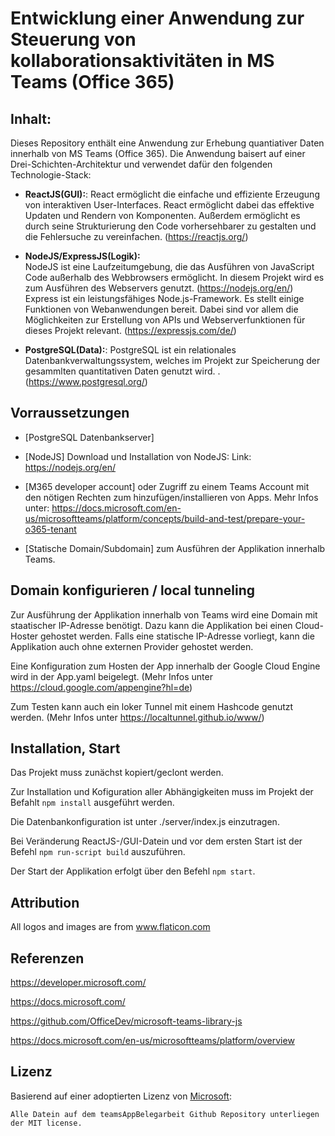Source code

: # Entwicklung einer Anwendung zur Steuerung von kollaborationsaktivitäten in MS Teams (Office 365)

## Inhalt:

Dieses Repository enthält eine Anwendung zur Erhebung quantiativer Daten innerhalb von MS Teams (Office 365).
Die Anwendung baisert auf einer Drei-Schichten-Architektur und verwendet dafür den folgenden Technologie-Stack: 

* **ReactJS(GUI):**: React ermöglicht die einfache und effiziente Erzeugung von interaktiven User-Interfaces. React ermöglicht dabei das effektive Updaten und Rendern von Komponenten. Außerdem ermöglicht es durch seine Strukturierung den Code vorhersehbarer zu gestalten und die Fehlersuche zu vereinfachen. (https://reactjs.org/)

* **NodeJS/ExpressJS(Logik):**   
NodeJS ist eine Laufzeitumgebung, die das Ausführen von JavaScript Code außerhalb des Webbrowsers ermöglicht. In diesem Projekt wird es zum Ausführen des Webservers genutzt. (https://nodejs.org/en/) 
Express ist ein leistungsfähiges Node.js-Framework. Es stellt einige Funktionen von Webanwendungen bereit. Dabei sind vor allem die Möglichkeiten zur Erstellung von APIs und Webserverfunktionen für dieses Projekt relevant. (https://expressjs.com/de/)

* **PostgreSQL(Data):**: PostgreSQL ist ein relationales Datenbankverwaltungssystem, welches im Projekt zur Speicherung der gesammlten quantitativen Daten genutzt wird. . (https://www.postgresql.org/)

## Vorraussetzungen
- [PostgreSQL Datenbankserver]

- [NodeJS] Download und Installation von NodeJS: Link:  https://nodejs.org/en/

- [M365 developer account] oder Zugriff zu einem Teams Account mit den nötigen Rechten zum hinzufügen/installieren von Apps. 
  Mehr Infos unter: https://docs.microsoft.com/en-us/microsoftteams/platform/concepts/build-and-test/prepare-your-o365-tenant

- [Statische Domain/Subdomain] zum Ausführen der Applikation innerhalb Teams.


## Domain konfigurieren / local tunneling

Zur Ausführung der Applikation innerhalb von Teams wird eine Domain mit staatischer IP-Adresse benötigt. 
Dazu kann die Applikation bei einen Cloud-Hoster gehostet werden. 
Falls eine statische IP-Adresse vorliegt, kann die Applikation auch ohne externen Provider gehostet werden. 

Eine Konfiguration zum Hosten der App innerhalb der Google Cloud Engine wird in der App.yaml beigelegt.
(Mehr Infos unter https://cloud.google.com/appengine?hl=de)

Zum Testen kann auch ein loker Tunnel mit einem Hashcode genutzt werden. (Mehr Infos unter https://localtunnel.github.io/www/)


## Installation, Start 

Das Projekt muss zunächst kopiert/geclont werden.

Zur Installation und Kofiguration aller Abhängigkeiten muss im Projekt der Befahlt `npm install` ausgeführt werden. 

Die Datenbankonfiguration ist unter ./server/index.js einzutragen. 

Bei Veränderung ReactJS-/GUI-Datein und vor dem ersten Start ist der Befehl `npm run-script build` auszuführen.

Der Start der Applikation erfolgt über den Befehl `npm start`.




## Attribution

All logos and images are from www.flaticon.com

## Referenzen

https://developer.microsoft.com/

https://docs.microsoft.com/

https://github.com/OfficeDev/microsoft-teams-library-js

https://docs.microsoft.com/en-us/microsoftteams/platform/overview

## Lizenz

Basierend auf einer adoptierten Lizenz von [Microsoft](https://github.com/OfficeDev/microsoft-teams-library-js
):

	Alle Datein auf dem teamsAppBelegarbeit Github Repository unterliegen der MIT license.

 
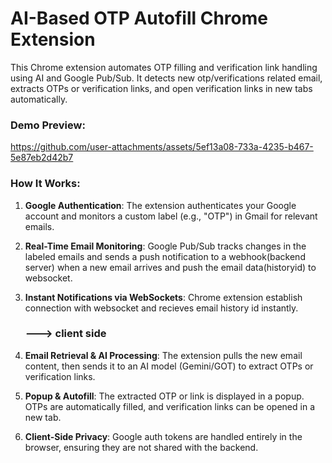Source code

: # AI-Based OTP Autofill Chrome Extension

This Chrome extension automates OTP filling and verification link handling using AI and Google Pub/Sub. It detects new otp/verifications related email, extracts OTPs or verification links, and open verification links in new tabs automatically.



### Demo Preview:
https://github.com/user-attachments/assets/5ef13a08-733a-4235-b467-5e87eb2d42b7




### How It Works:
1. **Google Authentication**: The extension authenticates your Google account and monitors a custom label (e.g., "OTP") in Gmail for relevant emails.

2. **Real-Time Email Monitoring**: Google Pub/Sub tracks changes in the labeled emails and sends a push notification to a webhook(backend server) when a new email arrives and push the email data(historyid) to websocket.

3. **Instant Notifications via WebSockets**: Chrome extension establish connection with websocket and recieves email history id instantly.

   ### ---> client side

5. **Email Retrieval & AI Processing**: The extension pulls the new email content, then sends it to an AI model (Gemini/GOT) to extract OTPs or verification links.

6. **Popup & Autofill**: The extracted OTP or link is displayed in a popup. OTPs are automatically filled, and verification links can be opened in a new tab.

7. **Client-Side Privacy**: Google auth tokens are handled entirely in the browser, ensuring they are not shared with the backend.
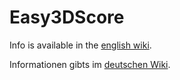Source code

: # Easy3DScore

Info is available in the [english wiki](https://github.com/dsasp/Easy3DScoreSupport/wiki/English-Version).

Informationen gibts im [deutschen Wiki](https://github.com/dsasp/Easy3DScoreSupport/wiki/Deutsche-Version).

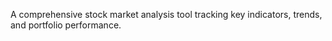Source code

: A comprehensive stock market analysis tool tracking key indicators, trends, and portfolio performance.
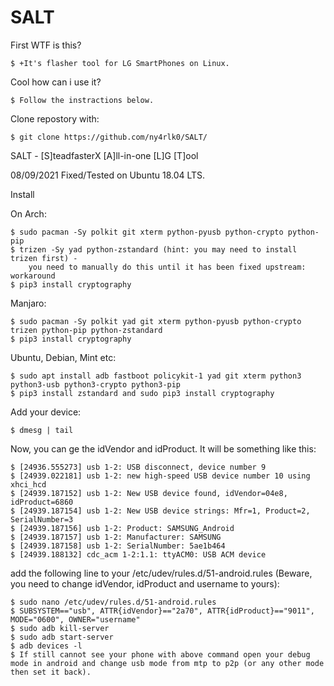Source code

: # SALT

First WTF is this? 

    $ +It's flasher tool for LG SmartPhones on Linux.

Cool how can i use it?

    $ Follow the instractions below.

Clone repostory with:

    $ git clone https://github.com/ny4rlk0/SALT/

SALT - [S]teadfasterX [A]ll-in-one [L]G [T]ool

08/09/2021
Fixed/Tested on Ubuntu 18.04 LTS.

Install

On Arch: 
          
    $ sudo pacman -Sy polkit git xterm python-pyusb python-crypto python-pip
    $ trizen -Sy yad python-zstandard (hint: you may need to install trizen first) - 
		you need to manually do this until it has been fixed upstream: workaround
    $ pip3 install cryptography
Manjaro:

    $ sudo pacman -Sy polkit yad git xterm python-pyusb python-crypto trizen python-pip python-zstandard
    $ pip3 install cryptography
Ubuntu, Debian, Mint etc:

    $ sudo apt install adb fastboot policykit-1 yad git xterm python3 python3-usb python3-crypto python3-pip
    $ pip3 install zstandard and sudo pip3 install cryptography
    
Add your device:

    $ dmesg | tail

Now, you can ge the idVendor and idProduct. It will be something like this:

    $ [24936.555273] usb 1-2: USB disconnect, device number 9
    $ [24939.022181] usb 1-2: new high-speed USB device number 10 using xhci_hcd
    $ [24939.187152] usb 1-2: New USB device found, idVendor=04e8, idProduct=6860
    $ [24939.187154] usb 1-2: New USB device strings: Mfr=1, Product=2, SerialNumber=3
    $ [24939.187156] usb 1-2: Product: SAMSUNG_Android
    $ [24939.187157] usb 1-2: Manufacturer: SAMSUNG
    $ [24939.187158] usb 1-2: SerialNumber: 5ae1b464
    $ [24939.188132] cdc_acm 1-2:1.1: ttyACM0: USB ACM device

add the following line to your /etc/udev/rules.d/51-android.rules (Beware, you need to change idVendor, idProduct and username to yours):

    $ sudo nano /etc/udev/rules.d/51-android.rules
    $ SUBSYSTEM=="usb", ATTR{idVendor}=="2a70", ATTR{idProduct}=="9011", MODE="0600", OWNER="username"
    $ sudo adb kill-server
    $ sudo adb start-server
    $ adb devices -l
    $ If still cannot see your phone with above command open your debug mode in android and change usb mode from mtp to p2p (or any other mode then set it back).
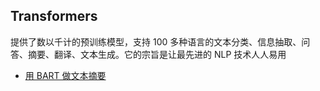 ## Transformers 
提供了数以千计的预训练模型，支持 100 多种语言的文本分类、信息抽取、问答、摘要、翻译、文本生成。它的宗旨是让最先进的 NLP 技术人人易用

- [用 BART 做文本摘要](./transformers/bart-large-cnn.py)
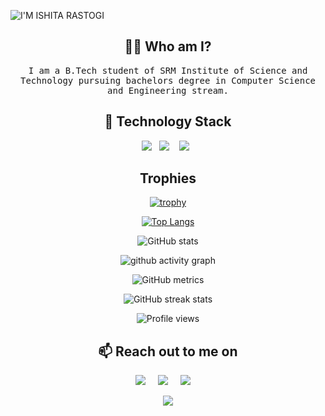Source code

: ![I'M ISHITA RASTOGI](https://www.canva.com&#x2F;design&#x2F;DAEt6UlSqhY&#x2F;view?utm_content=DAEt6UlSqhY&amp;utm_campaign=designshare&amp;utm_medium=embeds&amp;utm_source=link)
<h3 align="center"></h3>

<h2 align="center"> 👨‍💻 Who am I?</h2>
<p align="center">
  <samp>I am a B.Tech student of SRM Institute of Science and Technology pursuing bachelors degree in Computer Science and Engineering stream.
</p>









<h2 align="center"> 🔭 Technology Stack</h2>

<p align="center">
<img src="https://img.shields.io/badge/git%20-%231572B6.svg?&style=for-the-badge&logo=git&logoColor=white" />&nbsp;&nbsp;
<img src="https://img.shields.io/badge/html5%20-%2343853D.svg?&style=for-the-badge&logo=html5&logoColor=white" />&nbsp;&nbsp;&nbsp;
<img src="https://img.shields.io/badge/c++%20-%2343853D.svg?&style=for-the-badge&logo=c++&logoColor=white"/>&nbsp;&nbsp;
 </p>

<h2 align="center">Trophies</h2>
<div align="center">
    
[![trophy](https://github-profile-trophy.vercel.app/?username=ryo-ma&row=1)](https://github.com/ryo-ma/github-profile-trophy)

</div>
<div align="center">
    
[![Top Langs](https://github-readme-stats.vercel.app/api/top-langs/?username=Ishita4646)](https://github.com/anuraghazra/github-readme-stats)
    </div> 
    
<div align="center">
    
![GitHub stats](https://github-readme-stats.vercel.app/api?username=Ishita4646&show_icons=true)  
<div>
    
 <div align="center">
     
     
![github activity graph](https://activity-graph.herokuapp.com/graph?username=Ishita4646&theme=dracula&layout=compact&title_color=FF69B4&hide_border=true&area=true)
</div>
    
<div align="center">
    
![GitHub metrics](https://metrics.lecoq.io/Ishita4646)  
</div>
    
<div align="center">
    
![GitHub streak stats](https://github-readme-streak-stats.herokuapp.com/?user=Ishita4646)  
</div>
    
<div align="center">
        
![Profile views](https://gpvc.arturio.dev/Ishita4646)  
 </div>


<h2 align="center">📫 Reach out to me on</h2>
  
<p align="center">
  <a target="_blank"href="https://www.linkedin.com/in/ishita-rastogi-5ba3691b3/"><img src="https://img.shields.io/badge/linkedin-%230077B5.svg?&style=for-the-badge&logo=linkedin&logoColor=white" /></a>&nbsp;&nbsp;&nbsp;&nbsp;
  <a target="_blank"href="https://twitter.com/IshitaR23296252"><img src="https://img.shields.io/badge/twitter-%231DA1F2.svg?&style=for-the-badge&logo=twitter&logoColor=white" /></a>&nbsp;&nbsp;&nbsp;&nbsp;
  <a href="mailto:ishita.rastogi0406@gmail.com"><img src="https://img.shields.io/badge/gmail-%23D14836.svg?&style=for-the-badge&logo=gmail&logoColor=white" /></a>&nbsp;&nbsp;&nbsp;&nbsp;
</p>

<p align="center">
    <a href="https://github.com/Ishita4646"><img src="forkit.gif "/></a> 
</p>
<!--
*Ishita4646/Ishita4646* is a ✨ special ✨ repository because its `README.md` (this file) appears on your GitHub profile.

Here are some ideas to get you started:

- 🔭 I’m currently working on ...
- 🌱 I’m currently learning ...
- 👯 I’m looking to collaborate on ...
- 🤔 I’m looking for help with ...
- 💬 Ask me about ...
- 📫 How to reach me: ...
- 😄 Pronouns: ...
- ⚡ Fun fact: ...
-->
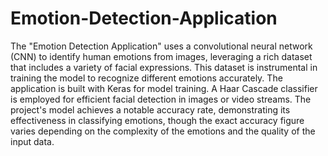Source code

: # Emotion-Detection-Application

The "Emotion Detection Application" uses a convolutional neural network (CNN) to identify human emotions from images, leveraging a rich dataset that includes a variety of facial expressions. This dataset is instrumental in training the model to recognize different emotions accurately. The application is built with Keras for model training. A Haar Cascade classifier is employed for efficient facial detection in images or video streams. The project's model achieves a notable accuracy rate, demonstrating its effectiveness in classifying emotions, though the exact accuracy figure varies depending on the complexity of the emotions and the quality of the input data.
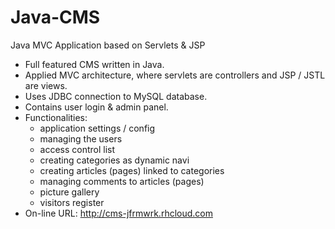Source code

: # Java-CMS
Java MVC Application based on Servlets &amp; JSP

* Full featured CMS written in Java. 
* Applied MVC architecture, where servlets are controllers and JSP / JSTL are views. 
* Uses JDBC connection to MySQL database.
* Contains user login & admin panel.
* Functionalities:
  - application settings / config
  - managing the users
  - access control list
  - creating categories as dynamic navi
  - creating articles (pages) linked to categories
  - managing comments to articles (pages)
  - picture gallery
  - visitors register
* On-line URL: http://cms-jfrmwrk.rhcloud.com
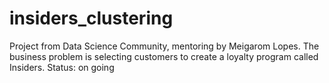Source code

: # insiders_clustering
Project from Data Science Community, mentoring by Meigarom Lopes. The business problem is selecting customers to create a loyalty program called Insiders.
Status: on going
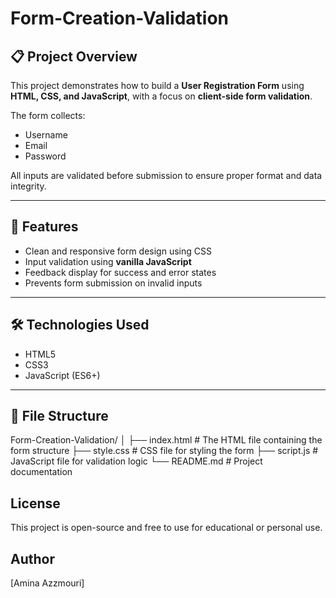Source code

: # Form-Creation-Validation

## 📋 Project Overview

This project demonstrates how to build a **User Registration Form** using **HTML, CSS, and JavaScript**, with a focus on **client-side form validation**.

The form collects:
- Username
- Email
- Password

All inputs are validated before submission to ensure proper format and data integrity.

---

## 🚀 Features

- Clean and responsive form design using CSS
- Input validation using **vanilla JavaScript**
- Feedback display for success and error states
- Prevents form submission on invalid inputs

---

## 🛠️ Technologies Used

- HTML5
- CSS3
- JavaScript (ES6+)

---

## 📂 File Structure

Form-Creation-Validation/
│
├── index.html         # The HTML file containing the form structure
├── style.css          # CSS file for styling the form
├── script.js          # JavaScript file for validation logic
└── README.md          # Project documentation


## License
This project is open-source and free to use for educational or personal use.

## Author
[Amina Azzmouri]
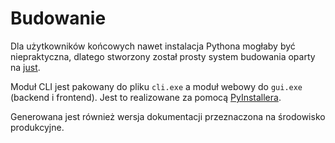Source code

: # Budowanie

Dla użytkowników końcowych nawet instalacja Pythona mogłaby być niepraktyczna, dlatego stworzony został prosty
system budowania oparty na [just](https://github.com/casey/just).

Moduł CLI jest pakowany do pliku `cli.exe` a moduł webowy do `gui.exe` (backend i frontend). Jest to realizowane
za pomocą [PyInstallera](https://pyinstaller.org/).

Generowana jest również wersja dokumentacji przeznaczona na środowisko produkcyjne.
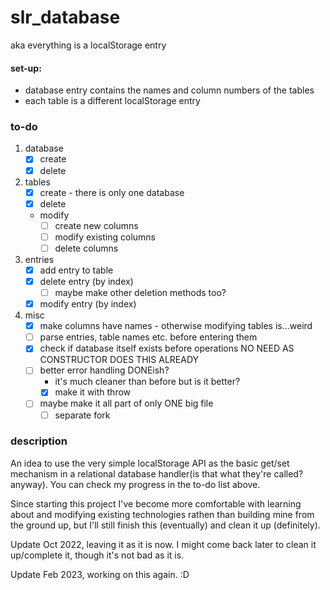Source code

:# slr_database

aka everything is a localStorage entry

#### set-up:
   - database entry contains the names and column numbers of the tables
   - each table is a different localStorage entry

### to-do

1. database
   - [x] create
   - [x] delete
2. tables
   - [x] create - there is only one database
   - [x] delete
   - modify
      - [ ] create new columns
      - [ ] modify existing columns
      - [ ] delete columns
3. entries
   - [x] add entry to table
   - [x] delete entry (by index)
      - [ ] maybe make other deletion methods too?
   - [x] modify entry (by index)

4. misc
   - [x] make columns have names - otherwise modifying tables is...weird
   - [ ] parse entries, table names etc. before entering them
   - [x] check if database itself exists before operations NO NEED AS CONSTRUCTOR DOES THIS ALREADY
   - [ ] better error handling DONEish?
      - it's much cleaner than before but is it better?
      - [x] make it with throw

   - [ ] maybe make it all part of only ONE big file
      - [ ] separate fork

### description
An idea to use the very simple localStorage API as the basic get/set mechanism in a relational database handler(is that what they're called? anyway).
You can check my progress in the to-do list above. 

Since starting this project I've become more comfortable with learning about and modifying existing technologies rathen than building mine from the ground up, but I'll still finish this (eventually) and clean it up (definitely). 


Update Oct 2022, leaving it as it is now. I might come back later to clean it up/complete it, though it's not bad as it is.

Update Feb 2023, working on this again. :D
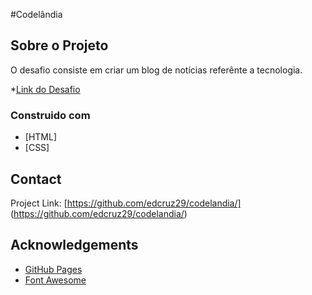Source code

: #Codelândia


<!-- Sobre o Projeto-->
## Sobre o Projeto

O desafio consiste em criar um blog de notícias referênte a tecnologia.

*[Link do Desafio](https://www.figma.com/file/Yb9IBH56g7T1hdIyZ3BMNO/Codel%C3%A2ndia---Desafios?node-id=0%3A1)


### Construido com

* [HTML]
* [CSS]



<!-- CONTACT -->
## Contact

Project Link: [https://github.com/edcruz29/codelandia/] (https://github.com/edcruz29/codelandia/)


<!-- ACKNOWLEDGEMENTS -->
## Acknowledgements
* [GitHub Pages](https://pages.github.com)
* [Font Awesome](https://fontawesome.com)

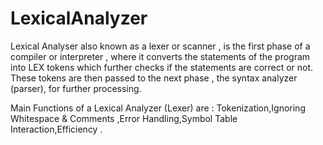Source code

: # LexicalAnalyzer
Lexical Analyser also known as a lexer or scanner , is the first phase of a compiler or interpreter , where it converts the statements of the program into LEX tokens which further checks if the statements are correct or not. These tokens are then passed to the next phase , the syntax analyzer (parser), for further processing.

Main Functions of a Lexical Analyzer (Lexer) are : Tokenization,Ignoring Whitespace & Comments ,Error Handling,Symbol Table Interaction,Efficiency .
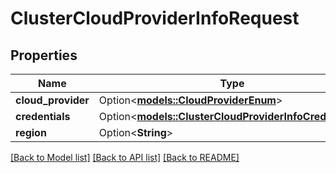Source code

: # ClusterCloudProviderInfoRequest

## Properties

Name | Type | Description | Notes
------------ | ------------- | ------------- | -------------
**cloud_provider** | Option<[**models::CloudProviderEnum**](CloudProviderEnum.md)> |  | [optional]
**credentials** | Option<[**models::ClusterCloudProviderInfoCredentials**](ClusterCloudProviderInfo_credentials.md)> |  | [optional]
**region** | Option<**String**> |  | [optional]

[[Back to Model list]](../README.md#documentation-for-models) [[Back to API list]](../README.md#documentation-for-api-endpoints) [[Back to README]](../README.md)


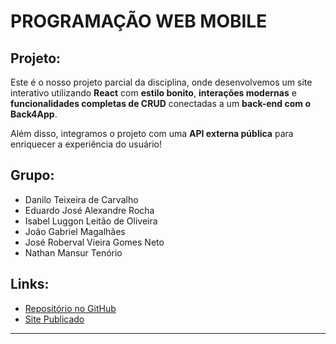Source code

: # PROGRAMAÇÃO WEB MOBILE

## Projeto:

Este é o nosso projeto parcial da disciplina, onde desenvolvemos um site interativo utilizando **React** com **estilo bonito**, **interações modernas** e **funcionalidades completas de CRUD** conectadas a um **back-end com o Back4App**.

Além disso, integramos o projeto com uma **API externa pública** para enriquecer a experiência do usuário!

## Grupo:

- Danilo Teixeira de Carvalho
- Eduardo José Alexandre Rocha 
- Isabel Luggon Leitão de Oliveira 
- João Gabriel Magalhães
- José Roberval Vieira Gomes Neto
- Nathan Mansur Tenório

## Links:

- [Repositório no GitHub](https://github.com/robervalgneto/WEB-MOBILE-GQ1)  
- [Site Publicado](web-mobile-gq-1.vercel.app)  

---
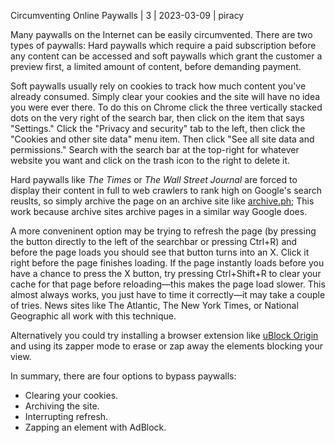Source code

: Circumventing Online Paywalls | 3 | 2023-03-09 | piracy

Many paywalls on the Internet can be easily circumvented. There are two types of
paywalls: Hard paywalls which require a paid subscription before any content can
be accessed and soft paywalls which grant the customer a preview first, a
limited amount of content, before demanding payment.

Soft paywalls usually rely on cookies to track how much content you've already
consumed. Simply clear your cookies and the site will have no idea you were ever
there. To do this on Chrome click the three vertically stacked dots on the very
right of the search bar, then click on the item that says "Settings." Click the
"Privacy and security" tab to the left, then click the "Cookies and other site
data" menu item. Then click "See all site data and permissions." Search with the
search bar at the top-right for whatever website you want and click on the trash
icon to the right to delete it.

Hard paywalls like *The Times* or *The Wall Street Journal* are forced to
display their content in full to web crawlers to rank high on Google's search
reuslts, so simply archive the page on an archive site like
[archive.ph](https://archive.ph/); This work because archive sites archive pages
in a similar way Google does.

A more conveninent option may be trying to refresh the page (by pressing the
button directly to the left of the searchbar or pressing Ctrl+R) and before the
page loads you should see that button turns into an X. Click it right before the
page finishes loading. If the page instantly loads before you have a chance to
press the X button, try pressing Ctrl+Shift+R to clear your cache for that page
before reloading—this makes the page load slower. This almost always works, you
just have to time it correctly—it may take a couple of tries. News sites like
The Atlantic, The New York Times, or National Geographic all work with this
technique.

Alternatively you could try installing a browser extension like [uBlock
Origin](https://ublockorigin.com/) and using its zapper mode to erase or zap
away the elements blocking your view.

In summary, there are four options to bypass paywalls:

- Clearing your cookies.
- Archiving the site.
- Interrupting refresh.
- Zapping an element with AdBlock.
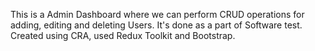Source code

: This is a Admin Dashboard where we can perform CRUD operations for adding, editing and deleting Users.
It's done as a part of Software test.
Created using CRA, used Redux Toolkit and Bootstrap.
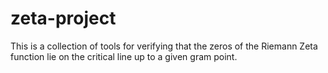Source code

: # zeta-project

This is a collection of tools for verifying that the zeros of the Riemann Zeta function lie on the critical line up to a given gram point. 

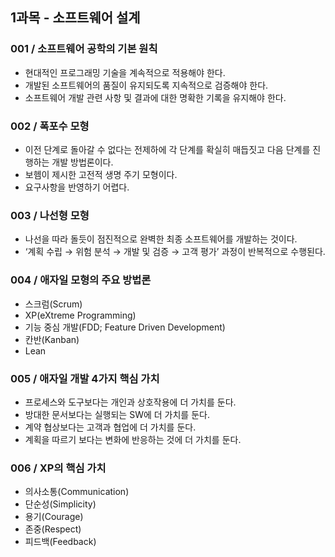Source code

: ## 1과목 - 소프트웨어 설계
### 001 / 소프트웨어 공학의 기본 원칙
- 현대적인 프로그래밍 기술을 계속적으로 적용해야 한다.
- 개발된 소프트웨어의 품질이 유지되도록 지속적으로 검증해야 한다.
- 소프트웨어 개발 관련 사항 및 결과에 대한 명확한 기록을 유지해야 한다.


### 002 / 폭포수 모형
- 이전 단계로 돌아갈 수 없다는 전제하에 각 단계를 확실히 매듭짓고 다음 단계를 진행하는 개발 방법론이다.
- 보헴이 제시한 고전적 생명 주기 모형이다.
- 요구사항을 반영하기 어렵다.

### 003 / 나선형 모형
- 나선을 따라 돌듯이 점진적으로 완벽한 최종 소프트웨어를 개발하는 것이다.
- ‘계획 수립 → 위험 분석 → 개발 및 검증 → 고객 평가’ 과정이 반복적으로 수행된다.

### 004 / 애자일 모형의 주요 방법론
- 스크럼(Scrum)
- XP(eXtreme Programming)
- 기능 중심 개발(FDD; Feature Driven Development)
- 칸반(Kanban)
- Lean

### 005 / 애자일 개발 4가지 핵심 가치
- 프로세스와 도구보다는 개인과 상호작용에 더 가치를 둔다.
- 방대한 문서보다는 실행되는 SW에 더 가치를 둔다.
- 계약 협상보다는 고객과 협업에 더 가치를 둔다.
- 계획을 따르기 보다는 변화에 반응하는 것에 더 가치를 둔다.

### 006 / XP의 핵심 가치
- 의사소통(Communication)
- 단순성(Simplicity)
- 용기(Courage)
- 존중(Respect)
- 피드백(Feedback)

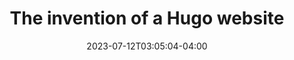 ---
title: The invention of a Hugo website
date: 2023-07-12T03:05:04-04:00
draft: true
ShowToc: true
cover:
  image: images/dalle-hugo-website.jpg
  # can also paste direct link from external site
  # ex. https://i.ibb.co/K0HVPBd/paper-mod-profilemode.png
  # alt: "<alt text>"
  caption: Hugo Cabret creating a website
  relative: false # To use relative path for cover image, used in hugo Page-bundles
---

══════════

Show every line from the entries that includes the word "websocket".

2. **Real-Time Email Monitoring**: Google Pub/Sub tracks changes in the labeled emails and sends a push notification to a webhook(backend server) when a new email arrives and push the email data(historyid) to websocket.
3. **Instant Notifications via WebSockets**: Chrome extension establish connection with websocket and recieves email history id instantly.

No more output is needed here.